[Start of section]
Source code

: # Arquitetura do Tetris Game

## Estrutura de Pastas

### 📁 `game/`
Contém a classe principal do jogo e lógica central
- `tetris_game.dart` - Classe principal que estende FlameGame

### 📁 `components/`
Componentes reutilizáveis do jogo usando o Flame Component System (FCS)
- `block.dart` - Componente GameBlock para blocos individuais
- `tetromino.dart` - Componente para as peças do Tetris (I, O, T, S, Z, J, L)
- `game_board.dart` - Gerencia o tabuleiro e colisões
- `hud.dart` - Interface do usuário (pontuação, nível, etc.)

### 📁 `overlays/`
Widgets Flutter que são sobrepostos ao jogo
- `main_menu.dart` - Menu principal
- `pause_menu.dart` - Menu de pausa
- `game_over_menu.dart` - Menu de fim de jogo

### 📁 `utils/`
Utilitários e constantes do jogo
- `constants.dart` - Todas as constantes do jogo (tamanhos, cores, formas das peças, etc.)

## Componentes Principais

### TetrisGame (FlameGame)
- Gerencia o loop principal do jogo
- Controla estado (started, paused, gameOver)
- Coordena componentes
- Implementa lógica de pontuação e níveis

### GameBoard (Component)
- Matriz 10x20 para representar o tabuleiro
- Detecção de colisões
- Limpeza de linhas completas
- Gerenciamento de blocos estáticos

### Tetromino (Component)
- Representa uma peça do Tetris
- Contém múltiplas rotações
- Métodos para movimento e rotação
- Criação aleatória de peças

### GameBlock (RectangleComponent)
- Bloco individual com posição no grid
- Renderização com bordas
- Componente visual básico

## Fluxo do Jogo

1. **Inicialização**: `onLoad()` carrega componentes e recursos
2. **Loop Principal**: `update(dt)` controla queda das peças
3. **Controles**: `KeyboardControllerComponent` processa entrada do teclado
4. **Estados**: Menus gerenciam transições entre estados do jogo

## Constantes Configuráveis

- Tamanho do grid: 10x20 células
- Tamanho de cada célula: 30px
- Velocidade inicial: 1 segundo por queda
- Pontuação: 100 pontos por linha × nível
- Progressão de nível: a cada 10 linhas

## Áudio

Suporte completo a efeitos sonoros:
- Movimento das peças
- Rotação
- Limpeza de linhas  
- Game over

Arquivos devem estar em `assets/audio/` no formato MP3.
[End of section]
[Start of section]
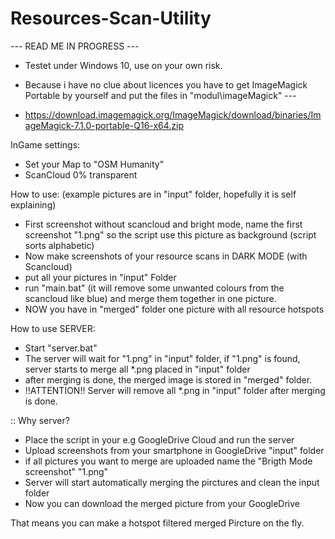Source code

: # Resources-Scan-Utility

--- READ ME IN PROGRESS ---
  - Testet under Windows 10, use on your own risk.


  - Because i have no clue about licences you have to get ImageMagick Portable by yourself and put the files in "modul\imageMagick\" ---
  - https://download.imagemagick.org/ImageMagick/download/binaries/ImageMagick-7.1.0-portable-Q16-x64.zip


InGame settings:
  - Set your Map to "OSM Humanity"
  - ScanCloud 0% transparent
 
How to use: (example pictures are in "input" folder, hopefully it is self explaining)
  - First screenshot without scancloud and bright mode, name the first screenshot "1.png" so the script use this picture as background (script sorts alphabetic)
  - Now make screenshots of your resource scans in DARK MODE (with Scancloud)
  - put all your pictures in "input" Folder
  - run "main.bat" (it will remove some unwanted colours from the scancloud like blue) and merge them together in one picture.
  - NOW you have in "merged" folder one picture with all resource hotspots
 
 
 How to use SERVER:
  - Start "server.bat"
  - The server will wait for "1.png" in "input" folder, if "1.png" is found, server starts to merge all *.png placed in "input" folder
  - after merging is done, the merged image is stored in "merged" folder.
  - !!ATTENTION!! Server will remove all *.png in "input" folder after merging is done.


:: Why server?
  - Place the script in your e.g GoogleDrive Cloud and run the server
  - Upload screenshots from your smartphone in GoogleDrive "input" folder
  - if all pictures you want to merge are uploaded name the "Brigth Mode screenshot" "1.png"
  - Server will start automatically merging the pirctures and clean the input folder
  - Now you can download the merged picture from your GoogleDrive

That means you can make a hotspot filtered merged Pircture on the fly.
[End of section]
What the task requires: Find the line with "4. **Estados**: Menus" in the material above. Reproduce it and each line after it up to and including the line with "Arquivos devem estar".

Task result:
4. **Estados**: Menus gerenciam transições entre estados do jogo

## Constantes Configuráveis

- Tamanho do grid: 10x20 células
- Tamanho de cada célula: 30px
- Velocidade inicial: 1 segundo por queda
- Pontuação: 100 pontos por linha × nível
- Progressão de nível: a cada 10 linhas

## Áudio

Suporte completo a efeitos sonoros:
- Movimento das peças
- Rotação
- Limpeza de linhas  
- Game over

Arquivos devem estar em `assets/audio/` no formato MP3.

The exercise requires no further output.